___ INPUT MATERIAL

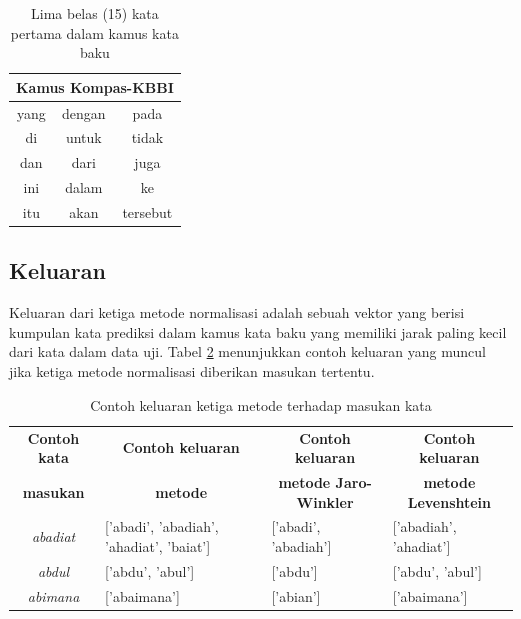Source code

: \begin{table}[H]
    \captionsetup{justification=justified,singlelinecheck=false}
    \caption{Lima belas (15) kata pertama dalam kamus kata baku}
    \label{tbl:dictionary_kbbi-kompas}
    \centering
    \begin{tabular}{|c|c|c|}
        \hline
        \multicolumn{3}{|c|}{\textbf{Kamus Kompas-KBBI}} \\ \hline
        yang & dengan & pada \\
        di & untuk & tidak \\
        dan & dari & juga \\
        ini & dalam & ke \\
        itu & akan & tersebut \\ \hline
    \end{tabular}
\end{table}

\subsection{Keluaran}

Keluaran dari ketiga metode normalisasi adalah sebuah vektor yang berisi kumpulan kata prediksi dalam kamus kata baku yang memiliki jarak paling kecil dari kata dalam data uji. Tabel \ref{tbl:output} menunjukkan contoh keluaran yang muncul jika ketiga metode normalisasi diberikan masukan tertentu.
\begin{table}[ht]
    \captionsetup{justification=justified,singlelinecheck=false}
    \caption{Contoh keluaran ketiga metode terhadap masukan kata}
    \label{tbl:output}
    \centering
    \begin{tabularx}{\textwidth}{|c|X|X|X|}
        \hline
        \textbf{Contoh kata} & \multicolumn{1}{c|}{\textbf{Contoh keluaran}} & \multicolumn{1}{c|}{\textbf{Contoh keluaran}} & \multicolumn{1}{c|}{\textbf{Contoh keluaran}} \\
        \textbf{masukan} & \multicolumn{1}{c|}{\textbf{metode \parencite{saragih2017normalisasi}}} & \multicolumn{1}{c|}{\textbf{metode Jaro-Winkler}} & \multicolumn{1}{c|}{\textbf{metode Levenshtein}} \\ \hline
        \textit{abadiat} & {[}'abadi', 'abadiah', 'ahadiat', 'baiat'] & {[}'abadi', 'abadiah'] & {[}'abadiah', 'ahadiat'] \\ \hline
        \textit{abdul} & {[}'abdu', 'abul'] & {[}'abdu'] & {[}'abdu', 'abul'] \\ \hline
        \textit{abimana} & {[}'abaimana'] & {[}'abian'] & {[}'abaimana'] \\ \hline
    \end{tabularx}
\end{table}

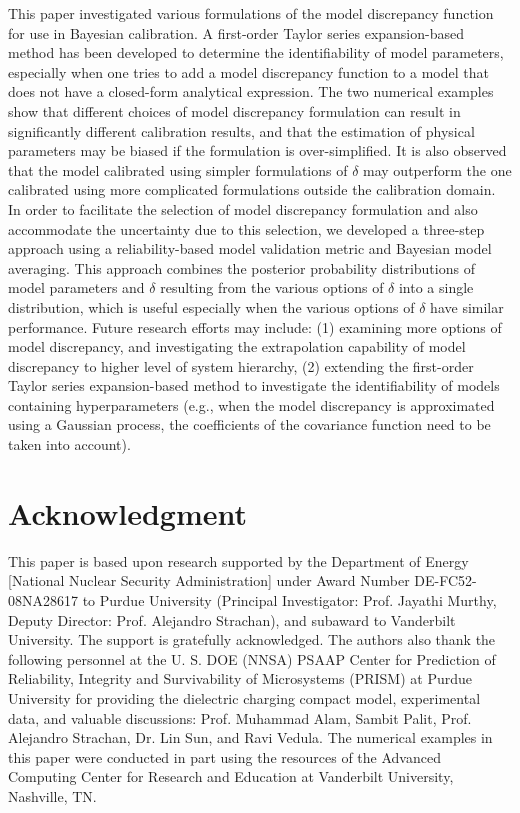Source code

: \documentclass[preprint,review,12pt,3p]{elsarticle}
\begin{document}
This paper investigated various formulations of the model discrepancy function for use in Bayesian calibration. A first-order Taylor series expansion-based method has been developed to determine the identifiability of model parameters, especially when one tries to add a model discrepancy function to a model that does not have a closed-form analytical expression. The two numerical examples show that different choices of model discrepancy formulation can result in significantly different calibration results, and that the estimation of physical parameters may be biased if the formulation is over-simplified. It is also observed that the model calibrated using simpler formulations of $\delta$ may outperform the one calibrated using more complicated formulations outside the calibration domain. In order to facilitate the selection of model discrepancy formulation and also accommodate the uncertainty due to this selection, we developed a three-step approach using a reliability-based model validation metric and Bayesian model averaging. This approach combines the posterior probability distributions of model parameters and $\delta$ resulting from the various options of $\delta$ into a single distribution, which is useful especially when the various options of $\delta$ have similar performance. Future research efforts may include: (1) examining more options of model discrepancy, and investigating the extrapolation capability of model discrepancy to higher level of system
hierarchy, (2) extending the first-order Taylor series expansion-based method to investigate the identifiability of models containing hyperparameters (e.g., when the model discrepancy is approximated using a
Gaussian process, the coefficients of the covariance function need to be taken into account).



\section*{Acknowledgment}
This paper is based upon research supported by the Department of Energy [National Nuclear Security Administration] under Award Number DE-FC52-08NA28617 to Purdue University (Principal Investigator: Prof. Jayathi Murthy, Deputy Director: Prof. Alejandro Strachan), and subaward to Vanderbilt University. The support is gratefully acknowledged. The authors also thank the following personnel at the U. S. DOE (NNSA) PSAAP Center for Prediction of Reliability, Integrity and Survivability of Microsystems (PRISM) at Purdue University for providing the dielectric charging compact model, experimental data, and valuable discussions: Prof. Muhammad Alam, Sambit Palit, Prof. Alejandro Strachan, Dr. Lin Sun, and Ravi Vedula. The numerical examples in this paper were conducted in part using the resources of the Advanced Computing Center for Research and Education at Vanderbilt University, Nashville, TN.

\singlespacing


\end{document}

______

DESCRIPTION OF THE TASK: The expected answer is each line of the records above that includes the string "tabularx".

ANSWER SECTION:
    \begin{tabularx}{\textwidth}{|c|X|X|X|}
    \end{tabularx}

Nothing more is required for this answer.